Every year, more than a million wildebeests churn through the East African savanna, driven by an ancient, instinctual search for green pastures. For the wildlife photographer, it is the ultimate arena. But the glossy spreads in nature magazines rarely tell the truth about what it takes to get those shots.
Behind every iconic image of a river crossing is a gruelling battle against unforgiving light, intense heat shimmer, and a fine, pervasive volcanic silt that threatens to brick your camera gear.
If you want to capture the true, raw energy of the Great Migration without destroying your equipment, you need to throw out standard wildlife photography rules.
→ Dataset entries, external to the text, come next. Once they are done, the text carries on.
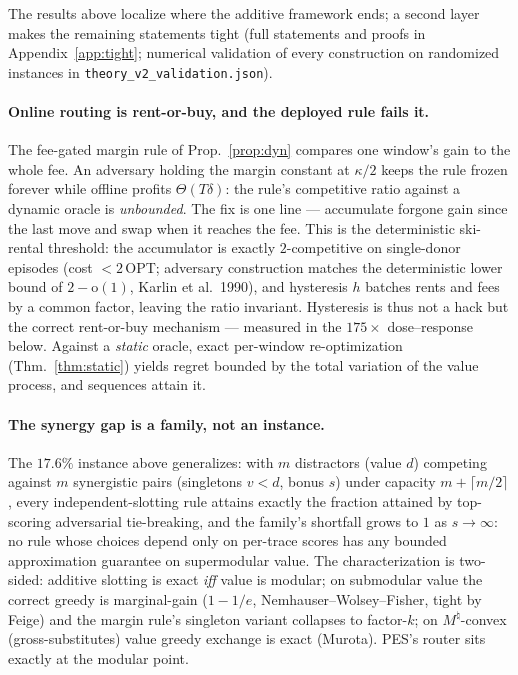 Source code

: \documentclass[10pt,twocolumn]{article}
\theoremstyle{definition}
\begin{document}
The results above localize where the additive framework ends; a second layer makes the
remaining statements tight (full statements and proofs in Appendix~\ref{app:tight};
numerical validation of every construction on randomized instances in
\texttt{theory\_v2\_validation.json}).

\paragraph{Online routing is rent-or-buy, and the deployed rule fails it.}
The fee-gated margin rule of Prop.~\ref{prop:dyn} compares one window's gain to the whole
fee. An adversary holding the margin constant at $\kappa/2$ keeps the rule frozen forever
while offline profits $\Theta(T\delta)$: the rule's competitive ratio against a dynamic
oracle is \emph{unbounded}. The fix is one line --- accumulate forgone gain since the last
move and swap when it reaches the fee. This is the deterministic ski-rental threshold: the
accumulator is exactly $2$-competitive on single-donor episodes (cost $<2\,$OPT; adversary
construction matches the deterministic lower bound of $2-\mathrm{o}(1)$, Karlin et al.\
1990), and hysteresis $h$ batches rents and fees by a common factor, leaving the ratio
invariant. Hysteresis is thus not a hack but the correct rent-or-buy mechanism --- measured
in the $175\times$ dose--response below. Against a \emph{static} oracle, exact per-window
re-optimization (Thm.~\ref{thm:static}) yields regret bounded by the total variation of the
value process, and sequences attain it.

\paragraph{The synergy gap is a family, not an instance.}
The $17.6\%$ instance above generalizes: with $m$ distractors (value $d$) competing against
$m$ synergistic pairs (singletons $v<d$, bonus $s$) under capacity $m+\lceil m/2\rceil$,
every independent-slotting rule attains exactly the fraction attained by top-scoring
adversarial tie-breaking, and the family's shortfall grows to $1$ as $s\to\infty$: no
rule whose choices depend only on per-trace scores has any bounded approximation guarantee
on supermodular value. The characterization is two-sided: additive slotting is exact
\emph{iff} value is modular; on submodular value the correct greedy is marginal-gain
($1-1/e$, Nemhauser--Wolsey--Fisher, tight by Feige) and the margin rule's singleton variant
collapses to factor-$k$; on $M^{\natural}$-convex (gross-substitutes) value greedy exchange
is exact (Murota). PES's router sits exactly at the modular point.
\end{document}
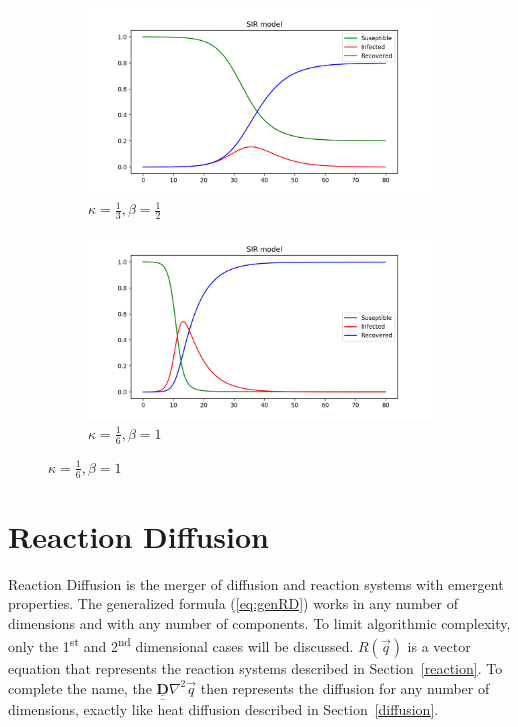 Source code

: \documentclass[12pt, letterpaper]{article}
\begin{document}
\begin{figure}[!h]
  \caption{Examples of SIR model}
  \label{fig:SIR}
  \begin{center}
    \begin{subfigure}[b]{.35\linewidth}
      \includegraphics[width=\linewidth]{SIR/SIR_Start}
      \caption{$\kappa = \frac{1}{3}, \beta = \frac{1}{2}$}
    \end{subfigure}
    \begin{subfigure}[b]{.35\linewidth}
      \includegraphics[width=\linewidth]{SIR/SIR_Epi}
      \caption{$\kappa = \frac{1}{6}, \beta =  1$}
    \end{subfigure}
  \end{center}
\end{figure}

\section{Reaction Diffusion} \label{reactiondiffusion}

Reaction Diffusion is the merger of diffusion and reaction systems with emergent properties. The
generalized formula (\ref{eq:genRD}) works in any number of dimensions and with any number of components. To
limit algorithmic complexity, only the 1\textsuperscript{st} and 2\textsuperscript{nd} dimensional cases will be discussed. $R(\vec{q})$ is a vector
equation that represents the reaction systems described in Section~\ref{reaction}. To complete the name, the 
$\underline{\underline{\mathbf{D}}} \nabla^2 \vec{q}$ then represents the diffusion for any number of
dimensions, exactly like heat diffusion described in Section~\ref{diffusion}.
\end{document}
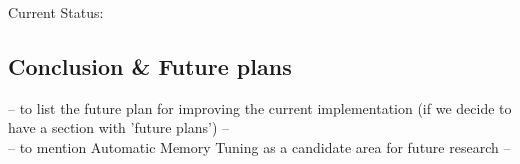 \documentclass[8pt,mathserif,a4paper,oneside,pdf]{beamer}
\begin{document}
\begin{frame}[fragile]{Current Status:}
\end{frame}

\subsection[Conclusion \& Future plans - Automatic Memory Tuning]{Conclusion \& Future plans}
\begin{frame}
  -- to list the future plan for improving the current implementation  (if we decide to have a section with 'future plans') --\\
  -- to mention Automatic Memory Tuning as a candidate area for future research --\\
\end{frame}


\end{document}
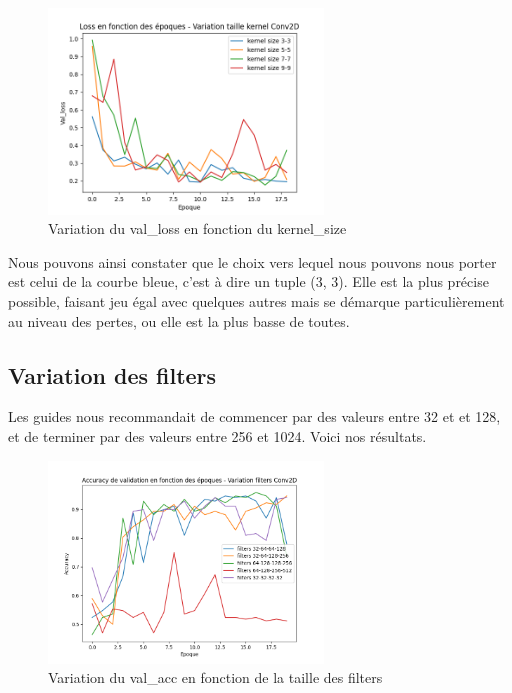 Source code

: \documentclass{rapport}
\begin{document}
        \begin{figure}[H]
            \centering
            \includegraphics[width=0.65\textwidth]{rapport/plots/kernel_loss.png}
            \caption{Variation du val\_loss en fonction du kernel\_size}
            \label{fig:mesh2}
        \end{figure}
        
        Nous pouvons ainsi constater que le choix vers lequel nous pouvons nous porter est celui de la courbe bleue, c'est à dire un tuple (3, 3). Elle est la plus précise possible, faisant jeu égal avec quelques autres mais se démarque particulièrement au niveau des pertes, ou elle est la plus basse de toutes.
        
        \newpage
        \subsection{Variation des filters}
        Les guides nous recommandait de commencer par des valeurs entre 32 et et 128, et de terminer par des valeurs entre 256 et 1024. Voici nos résultats.
        
        \begin{figure}[H]
            \centering
            \includegraphics[width=0.65\textwidth]{rapport/plots/filters_acc.png}
            \caption{Variation du val\_acc en fonction de la taille des filters}
            \label{fig:mesh1}
        \end{figure}
\end{document}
Welcome to the masterclass of chasing the red dust.
1. The Red Dust War: Gear Protection

The fine, red topsoil of the Serengeti and the Maasai Mara doesn't just sit on the ground, it hangs in the air like an aerosol. When thousands of hooves begin to gallop, this dust penetrates every unsealed seam of your camera body.
• The Two-Body Rule: Never, under any circumstances, swap lenses in an open safari vehicle. If you want to shoot both wide-angle environment shots and tight action close-ups, carry two camera bodies.
• The Pillowcase Hack: Expensive camera rain covers can trap heat and create condensation in the African sun. Instead, buy cheap, heavy-duty cotton pillowcases. Keep your cameras tucked inside them on your lap. The cotton breathes, prevents heat build-up, and stops dust from settling on your controls between action sequences.
• Post-Game Maintenance: Bring an air blower (like a Giottos Rocket Blower) and a dedicated camel-hair brush. Wipe down the exterior of your camera bodies every single night before using microfiber cloths on your glass.
2. Freezing the Chaos: Technical Settings

A river crossing is pure pandemonium. Animals are tumbling down steep cliffs, crocodiles are striking, and water is exploding everywhere. Your brain will want to panic; your camera settings cannot.
• Shutter Speed is King: To freeze individual water droplets flung from a wildebeest's mane or the sharp texture of a dust cloud, you need speed.
• Autofocus Strategy: Modern mirrorless subject tracking is incredible, but it can get deeply confused by a wall of moving brown bodies. Aim for the animals at the leading edge of the stampede. Lock focus on the eye or head of a single wildebeest leaping into the water, rather than letting the camera hunt across the entire massed herd.
• Exposure Compensation: When thousands of animals kick up a wall of dust, the sun hits the airborne particles and tricks your camera's light meter into thinking the scene is much brighter than it actually is. The camera will automatically underexpose, turning your wildebeests into muddy, detail-free silhouettes.
3. The Unsung Variable: Vehicle Positioning

You can have the best gear in the world, but if your safari vehicle is poorly positioned, you will end up with a memory card full of animal backsides.
• The Golden Rule: A great safari photographer guides the guide. Most travellers want to rush directly to the water's edge the moment a herd gathers. Resist this. A premature vehicle movement can scare the "pointsman"—the brave individual wildebeest who decides to test the water first. If the pointsman spooks, the entire herd retreats, and you lose the crossing entirely.
Work with your driver to park further back, anticipating the angle of the sun. You ideally want the light coming from the side (sidelight) to give 3D texture to the dust and muscles of the animals, or directly behind the animals (backlight) for that dramatic, glowing halo effect.
Capturing the Great Migration requires patience bordering on madness. You might sit in a sweltering vehicle for four hours waiting for a herd to cross, only for them to turn around. But when that first animal leaps, the red dust rises, and your shutter starts firing at 20 frames per second… there is absolutely nothing else like it on Earth!